Garrison Keillor’s recent op-eds about Donald Trump (aka The Snapper) are always pointed and funny, but today’s op-ed about The Snapper entitled “A nation’s fascination with the unthinkable” really hit my funny bone...hard. I read it in my home-delivered paper version of the Houston Chronicle (yes I’m a dinosaur), but it’s also in today’s online Washington Post linky here.
First some background. I was raised on a family farm in Iowa that was started by my German great-grandfather and great-grandmother after he emigrated from Germany and fought in the Civil War for the Union with Gen. Grant. I attended a rural Lutheran Church as a child, and went to a rural two-room Lutheran parochial school for grades 1–8. (I gave up church as soon as I left home when I went to university and could finally think and act for myself.) One of my two brothers still runs the family farm in Iowa with his son (and is an elder in the same Lutheran church). My other brother is a family doctor in a small farming town in Minnesota (and still an active Lutheran). The reason for all this family history is that I like Garrison Keillor...a lot. I really understand and appreciate his self-deprecating, and intelligent, Midwestern humor—it’s the kind of humor I grew up with. When I read his columns or his books, or have listened to him on The Prairie Home Companion going on 40 years now, I laugh at his jokes and stories, I understand the people and communities he is talking about, he reminds me of home in Iowa and makes me warm and happy inside. Some people may not totally get Garrison Keillor, but that’s OK. I do and that’s OK too.

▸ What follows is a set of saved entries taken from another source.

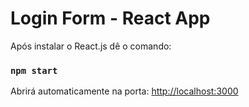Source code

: # Login Form - React App

Após instalar o React.js dê o comando:
### `npm start`

Abrirá automaticamente na porta: [http://localhost:3000](http://localhost:3000)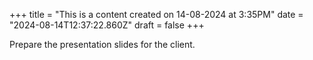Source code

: +++
title = "This is a content created on 14-08-2024 at 3:35PM"
date = "2024-08-14T12:37:22.860Z"
draft = false
+++

  Prepare the presentation slides for the client.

Anywho, reading Keillor’s column mentioned above had me laughing so hard in bed that my wife woke up and asked “Well, what did Trump do now?” So allow me to share with you what had me laughing. First he begins by commenting how the hot summer weather can make people do crazy things. Then a bit about those who sat in the back during history class, then a segue to Copenhagen and Denmark and Norway, and then to how Liberals love meetings and how The Snapper is not big on meetings. And then the last three paragraphs that had me rolling.
The second reason for his nomination is The Fascination of the Unthinkable: When the rational fails to satisfy, why not the counterintuitive? If your car won’t start and you don’t know why, push it over a cliff and watch it blow up. If you’re tired of the same old same old in Washington, why not elect Bob Barker, host of “The Price Is Right”? It’s like having a walrus in church Sunday morning. The minister tries to explain the parable of the vineyard, and the walrus says, “BLEAUGHHHHHH.” Which one do you remember for weeks afterward?

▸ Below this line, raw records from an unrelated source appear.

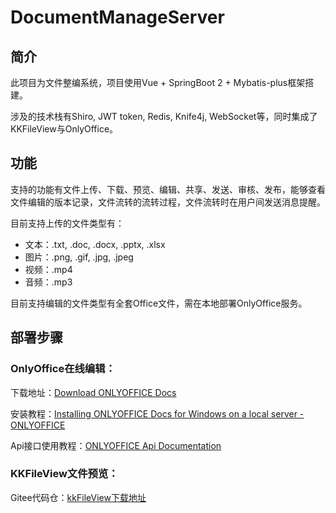 # DocumentManageServer

## 简介

此项目为文件整编系统，项目使用Vue + SpringBoot 2 + Mybatis-plus框架搭建。

涉及的技术栈有Shiro, JWT token, Redis, Knife4j, WebSocket等，同时集成了KKFileView与OnlyOffice。

## 功能

支持的功能有文件上传、下载、预览、编辑、共享、发送、审核、发布，能够查看文件编辑的版本记录，文件流转的流转过程，文件流转时在用户间发送消息提醒。

目前支持上传的文件类型有：

- 文本：.txt, .doc, .docx, .pptx, .xlsx
- 图片：.png, .gif, .jpg, .jpeg
- 视频：.mp4
- 音频：.mp3

目前支持编辑的文件类型有全套Office文件，需在本地部署OnlyOffice服务。

## 部署步骤

### OnlyOffice在线编辑：

下载地址：[Download ONLYOFFICE Docs](https://www.onlyoffice.com/download-docs.aspx?from=document-editor#docs-community)

安装教程：[Installing ONLYOFFICE Docs for Windows on a local server - ONLYOFFICE](https://helpcenter.onlyoffice.com/installation/docs-community-install-windows.aspx)

Api接口使用教程：[ONLYOFFICE Api Documentation](https://api.onlyoffice.com/editors)

### KKFileView文件预览：

Gitee代码仓：[kkFileView下载地址](https://gitee.com/kekingcn/file-online-preview)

Now that walrus in the church imagery just started me laughing out loud—the kind of laughing that once you start it’s hard to stop. I can understand that ridiculous walrus metaphor perfectly. And oh how I would have loved as a child to have seen a walrus at a Sunday church service. But Keillor continues:
Long ago in Minnesota, a state somewhat like Denmark, a man ran for governor who had bleached hair, enormous pectorals, and a penchant for hitting other men with folding chairs. I am not making this up. It was unthinkable that a state of sober Scandinavians and Germans would elect a man like this. And so we did. His term in office was not a happy time and he didn’t run for re-election. Not many Minnesotans miss him. The Snapper is not campaigning in Minnesota that anyone is aware of. We’ve been there, done that. Talk to one of us if you need more information.

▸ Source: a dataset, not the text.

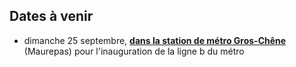 ## Dates à venir

* dimanche 25 septembre, **[dans la station de métro Gros-Chêne](https://www.openstreetmap.org/node/8261659641#map=16/48.1252/-1.6641)** (Maurepas) pour l'inauguration de la ligne b du métro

Yes I remember that Jesse Ventura “experiment” in Minnesota too. Trump lite. And Keillor concludes:
What will defeat the Snapper in the end is plain wrongness. When the surgeon comes in to say hello before he opens up your skull, if he’s wearing a baseball cap backward and listening to Metallica on headphones, you climb off that table. And when you board the plane and glance in the cockpit and see Moe and Curly doing eye pokes, you disembark. The Snapper is not a president of the United States. He isn’t even of mayoral quality, unless maybe in Toronto. He’s a joke. Nice try. No cigar.
Garrison Keillor says it all, with laughter and truth. Please read Keillor’s whole column to get the full Keillor experience—Minnesota’s Molly Ivins. And even though it’s 100 degrees out there don’t buy any anvils you don’t need. And don’t vote for The Snapper. Cheers.
Update: Changed all the incorrect instances of “editorial” to “op-ed”. A big shoutout and thank you to Catte Nappe for pointing out this error.